Novo Nordisk currently sits atop a roughly $20 billion Ozempic/Wegovy franchise that faces patent expiration in 2031 — roughly seven years to establish a successor. We revisit them today, since per newly published Lancet data, Novo’s lead replacement candidate, amycretin, has reported its Phase 1 results. The primary published metrics are weight-loss percentages versus placebo over a 36-week period; readers interested in head-to-head comparisons against currently approved therapies should consult the trial publications directly rather than rely on cross-trial inferences. Amycretin is a peptide combining the semaglutide GLP-1 mechanism with amylin receptor agonism, designed to engage two satiety pathways simultaneously rather than one. Elaine Chen at STAT covered the trial with a focus on the dose-response data; the full text is behind a paywall.
What is interesting from a development-design standpoint is that the dose-response curves in Figure 3 show relatively similar trajectories across the overlapping time periods, with gastrointestinal side effects scaling with dose. Drug development usually expects clear separation between dose groups; relatively flat curves could indicate that the molecule reaches maximum effect at lower doses than the maximum tolerated dose. If that pattern holds in Phase 3, the trial design question becomes “lowest effective” rather than “maximum tolerated,” which is a more conservative regulatory path.

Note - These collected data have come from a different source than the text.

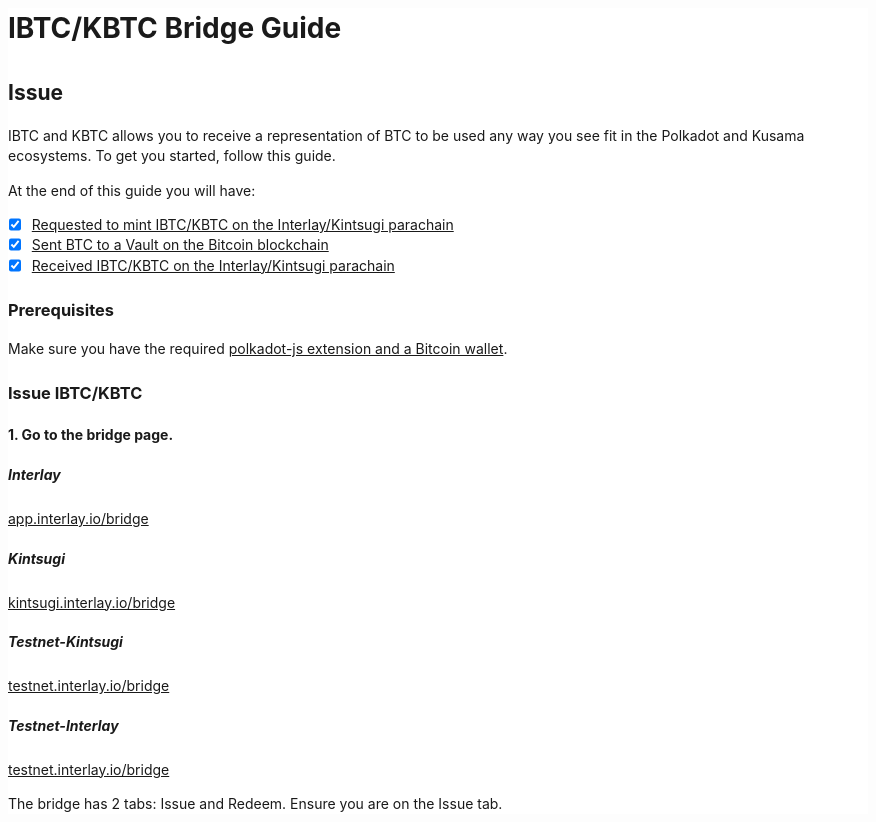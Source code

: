# IBTC/KBTC Bridge Guide

## Issue

IBTC and KBTC allows you to receive a representation of BTC to be used any way you see fit in the Polkadot and Kusama ecosystems.
To get you started, follow this guide.

At the end of this guide you will have:

- [x] [Requested to mint IBTC/KBTC on the Interlay/Kintsugi parachain](#_3-enter-the-amount-of-btc-you-want-to-bridge-to-polkadotkusama)
- [x] [Sent BTC to a Vault on the Bitcoin blockchain](#_4-transfer-btc-from-your-bitcoin-wallet-to-the-vault-address)
- [x] [Received IBTC/KBTC on the Interlay/Kintsugi parachain](#_5-wait-for-confirmation-of-your-btc-transaction-and-receive-kbtcinterbtc-automatically)

### Prerequisites

Make sure you have the required [polkadot-js extension and a Bitcoin wallet](guides/wallets-explorers.md).

### Issue IBTC/KBTC

#### 1. Go to the bridge page.



##### **Interlay**

[app.interlay.io/bridge](https://app.interlay.io/bridge)

##### **Kintsugi**

[kintsugi.interlay.io/bridge](https://kintsugi.interlay.io/bridge)

##### **Testnet-Kintsugi**

[testnet.interlay.io/bridge](https://kintnet.interlay.io/bridge)

##### **Testnet-Interlay**

[testnet.interlay.io/bridge](https://testnet.interlay.io/bridge)



The bridge has 2 tabs: Issue and Redeem. Ensure you are on the Issue tab.
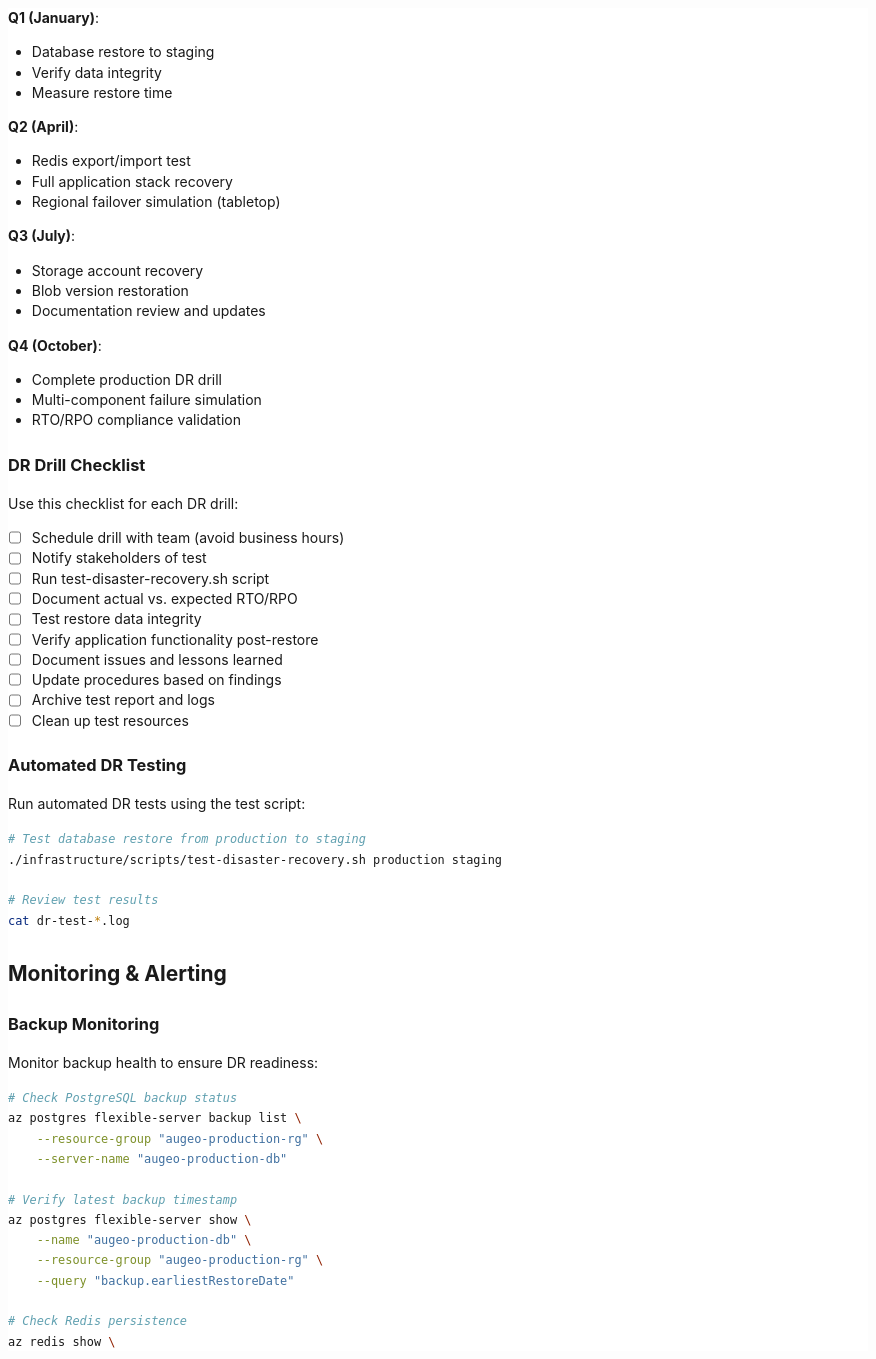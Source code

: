 **Q1 (January)**:
- Database restore to staging
- Verify data integrity
- Measure restore time

**Q2 (April)**:
- Redis export/import test
- Full application stack recovery
- Regional failover simulation (tabletop)

**Q3 (July)**:
- Storage account recovery
- Blob version restoration
- Documentation review and updates

**Q4 (October)**:
- Complete production DR drill
- Multi-component failure simulation
- RTO/RPO compliance validation

### DR Drill Checklist

Use this checklist for each DR drill:

- [ ] Schedule drill with team (avoid business hours)
- [ ] Notify stakeholders of test
- [ ] Run test-disaster-recovery.sh script
- [ ] Document actual vs. expected RTO/RPO
- [ ] Test restore data integrity
- [ ] Verify application functionality post-restore
- [ ] Document issues and lessons learned
- [ ] Update procedures based on findings
- [ ] Archive test report and logs
- [ ] Clean up test resources

### Automated DR Testing

Run automated DR tests using the test script:

```bash
# Test database restore from production to staging
./infrastructure/scripts/test-disaster-recovery.sh production staging

# Review test results
cat dr-test-*.log
```

## Monitoring & Alerting

### Backup Monitoring

Monitor backup health to ensure DR readiness:

```bash
# Check PostgreSQL backup status
az postgres flexible-server backup list \
    --resource-group "augeo-production-rg" \
    --server-name "augeo-production-db"

# Verify latest backup timestamp
az postgres flexible-server show \
    --name "augeo-production-db" \
    --resource-group "augeo-production-rg" \
    --query "backup.earliestRestoreDate"

# Check Redis persistence
az redis show \
```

From a financial perspective, Novo Nordisk’s pipeline is very interesting: Amycretin’s injectable version is currently in Phase 2, suggesting Phase 3 trials around 2026-2027, with potential approval by 2031; basically right as the Ozempic patents expire. But Novo isn’t betting everything on amycretin. They’re running what appears to be a diversified pipeline strategy with multiple shots on goal: NNC-0519 (another next-gen GLP-1), NNC-0662 (details kept confidential), and cagrilintide combinations. This makes sense: you want multiple candidates because the failure rate in drug development makes even the most promising compounds statistically likely to fail. Eli Lilly’s tirzepatide (Mounjaro/Zepbound) works through a different mechanism—GLP-1 plus GIP receptor activation—and appears to be gaining market share. Lilly’s orforglipron, an oral GLP-1 that hit 14.7% weight loss in Phase 2, represents another competitive threat. Judging by LLY’s price development, investors currently seem to think that Lilly is doing a better job at architecting a portfolio than Novo (or at least providing more disclosure about their pipeline). Yet, the overall competitive landscape might actually benefit both companies. The “war” between Novo and Lilly is expanding the overall market for obesity treatments, potentially growing the pie faster than either company is losing share. Also, to analyze the financial impact of the expiring Ozempic patents, we have to look further than just Novo’s research pipeline. Manufacturing these GLP-1 compounds and their delivery devices is “pretty tough.” Complex peptides requiring specialized manufacturing capabilities, plus the injection devices themselves are patent-protected. This creates what we would call a capacity constraint moat in corporate strategy. Novo’s manufacturing capabilities/partnerships and injectable device patents are a key competitive advantage. Even when semaglutide goes generic in 2031, the entire generic pharmaceutical industry would essentially need to coordinate to build sufficient manufacturing capacity to meaningfully dent Novo’s market share. Meanwhile, Novo could potentially defend by lowering prices while maintaining manufacturing advantages in a monopoly-to-oligopoly transition.
Publicly available sell-side and independent models on Novo show a wide range of fair-value estimates because the binary nature of pipeline outcomes makes valuation highly path-dependent. The structural point worth making, independent of any specific price target, is that manufacturing capabilities and a continuous innovation pipeline can in principle defend a quasi-monopolistic position longer than a small-molecule patent cliff alone would suggest. Whether that defense actually holds in Novo’s case is contingent on Phase 3 execution and on what the competitive landscape looks like in 2031.